I want to use Beautiful Soup to extract title from the movie webpage "Skyfall". At first we make the soup:
* that means passing the path to our HTML file into file handle
* then passing that file handle into Beautiful Soup constructor

In [1]:
from bs4 import BeautifulSoup

In [2]:
with open('data/rt_html/skyfall.html', 'r', encoding='utf-8') as file:
    soup = BeautifulSoup(file, 'lxml')

In [3]:
soup

<!DOCTYPE html>
<html lang="en" xmlns:fb="http://www.facebook.com/2008/fbml" xmlns:og="http://opengraphprotocol.org/schema/">
<head prefix="og: http://ogp.me/ns# flixstertomatoes: http://ogp.me/ns/apps/flixstertomatoes#">
<script src="//cdn.optimizely.com/js/594670329.js"></script>
<meta content="text/html; charset=utf-8" http-equiv="Content-Type"/>
<meta content="width=device-width,initial-scale=1" name="viewport"/>
<meta content="VPPXtECgUUeuATBacnqnCm4ydGO99reF-xgNklSbNbc" name="google-site-verification"/>
<meta content="034F16304017CA7DCF45D43850915323" name="msvalidate.01"/>
<link href="https://staticv2-4.rottentomatoes.com/static/images/iphone/apple-touch-icon.png" rel="apple-touch-icon"/>
<link href="https://staticv2-4.rottentomatoes.com/static/images/icons/favicon.ico" rel="shortcut icon" type="image/x-icon"/>
<link href="https://staticv2-4.rottentomatoes.com/static/styles/css/rt_main.css" rel="stylesheet"/>
<script id="jsonLdSchema" type="application/ld+json">{"@context":"http

now we can use methods in the BeautifulSoup library to find and extract data from this HTML.
Let's use `find` method, to find title of the movie
Therefor we have to find the title tag

In [4]:
soup.find('title')

<title>Skyfall (2012) - Rotten Tomatoes</title>

Next we us the slicing method to get rid of the tags:

In [5]:
soup.find('title').contents[0][:-len(' - Rotten Tomatoes')]

'Skyfall\xa0(2012)'

'xa0' is unicode for non-breakin space

Now we are going to use Beautiful Soup to extract our desired Genre, Director's name, runtime along with the movie title (so we have something to merge the datasets on later) for each HTML file, then save them in a pandas DataFrame.

In [6]:
from bs4 import BeautifulSoup
import os

In [7]:
df_list = []
folder = 'data/rt_html/'
for movie_html in os.listdir(folder):
    with open(os.path.join(folder, movie_html), 'r', encoding='utf-8') as file:
        soup = BeautifulSoup(file, 'lxml')
        title = soup.find('title').contents[0][:-len(' - Rotten Tomatoes')]
        print(title)
        break

12 Angry Men (Twelve Angry Men) (1957)


Now we have to grab the genre.

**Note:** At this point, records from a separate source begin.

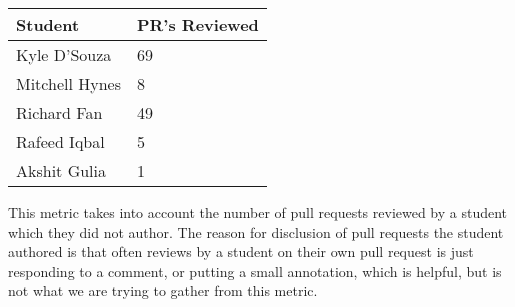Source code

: \documentclass{article}
\begin{document}
\begin{table}[H]
  \centering
  \begin{tabular}{ll}
    \toprule
    \textbf{Student} & \textbf{PR's Reviewed}\\
    \midrule
    Kyle D'Souza & 69\\
    Mitchell Hynes & 8\\
    Richard Fan & 49\\
    Rafeed Iqbal & 5\\
    Akshit Gulia & 1\\
    \bottomrule
  \end{tabular}
\end{table}

This metric takes into account the number of pull requests reviewed
by a student which they did not author. The reason for disclusion of
pull requests the student authored is that often reviews by a student
on their own pull request is just responding to a comment, or putting
a small annotation, which is helpful, but is not what we are trying
to gather from this metric.
\end{document}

I only extract the first mentioned genre.

In [8]:
df_list = []
folder = 'data/rt_html/'
for movie_html in os.listdir(folder):
    with open(os.path.join(folder, movie_html), 'r', encoding='utf-8') as file:
        soup = BeautifulSoup(file, 'lxml')
        title = soup.find('title').contents[0][:-len(' - Rotten Tomatoes')]
        genre = soup.find_all('ul')[14].find_all('a')[0].get_text()
        print(genre)
        break


                        Classics


We can use strip() to remove blanks

In [9]:
df_list = []
folder = 'data/rt_html/'
for movie_html in os.listdir(folder):
    with open(os.path.join(folder, movie_html), 'r', encoding='utf-8') as file:
        soup = BeautifulSoup(file, 'lxml')
        title = soup.find('title').contents[0][:-len(' - Rotten Tomatoes')]
        genre = soup.find_all('ul')[14].find_all('a')[0].get_text().strip()
        print(genre)
        break

Classics


The next task is to find the director:

In [14]:
df_list = []
folder = 'data/rt_html/'
for movie_html in os.listdir(folder):
    with open(os.path.join(folder, movie_html), 'r', encoding='utf-8') as file:
        soup = BeautifulSoup(file, 'lxml')
        title = soup.find('title').contents[0][:-len(' - Rotten Tomatoes')]
        genre = soup.find_all('ul')[14].find_all('a')[0].get_text().strip()
        director = soup.find_all('ul')[14].find_all('li')[2].find('a').get_text()
        print(director)
        break

Sidney Lumet


We also want to retrieve the runtime:

In [22]:
df_list = []
folder = 'data/rt_html/'
for movie_html in os.listdir(folder):
    with open(os.path.join(folder, movie_html), 'r', encoding='utf-8') as file:
        soup = BeautifulSoup(file, 'lxml')
        title = soup.find('title').contents[0][:-len(' - Rotten Tomatoes')]
        genre = soup.find_all('ul')[14].find_all('a')[0].get_text().strip()
        director = soup.find_all('ul')[14].find_all('li')[2].find('a').get_text()
        runtime = soup.find_all('ul')[14].find_all('li')[6].find('time').get_text().strip()[:-len(' minutes')]
        print(runtime)
        break

95